# [TASK OBJECTIVE]
Look for "color" in each line of the entries, and return the matching lines.
*** PROVIDED DATA
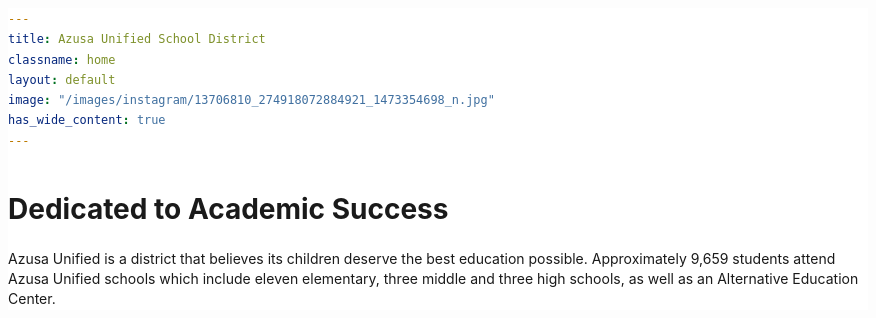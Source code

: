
 ```yaml
---
title: Azusa Unified School District
classname: home
layout: default
image: "/images/instagram/13706810_274918072884921_1473354698_n.jpg"
has_wide_content: true
---
```


<h1>Dedicated <span class="lowercase">to</span> Academic Success</h1>

<div>

  <div>
    <p>Azusa Unified is a district that believes its children deserve the best education possible. Approximately 9,659 students attend Azusa Unified schools which include eleven elementary, three middle and three high schools, as well as an Alternative Education Center.</p>
    <!--
    <p>Learn more <a href="/about">about our district</a></p>
    -->
  </div>

</div>

<style>
  .intro-nav {
    margin-top: 3em;
    background-color: rgb(0, 192, 243);
    color: white;
    text-align: center;
    padding: 1.5em;
    margin-left: -1.5em;
    margin-right: -1.5em;
    font-weight: bold;
    font-family: Cardo, "Open Sans", "Helvetica Neue", Helvetica, sans-serif;
  }
  @media (min-width: 60em) { /* --big-screen-width */
    .intro-nav {
      margin-left: -3em;
      margin-right: -3em;
      margin-bottom: 1.5em;
    }
  }
  .intro-nav ul {
    margin: 0;
    max-width: none;
  }
  .intro-nav ul,
  .intro-nav li {
    list-style: none;
    margin-left: 0;
    padding-left: 0;
    border-width: 0;
  }
  .intro-nav li {
    padding: 0 !important; /* SHIM: Override list.css */
  }
  .intro-nav a {
    display: block;
    color: inherit;
    text-decoration: none;
    padding: 0.75em;
  }
  @media (min-width: 40em) {
    .intro-nav ul {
******
# [OUTPUT OF THE EXERCISE]
    background-color: rgb(0, 192, 243);
    color: white;
    color: inherit;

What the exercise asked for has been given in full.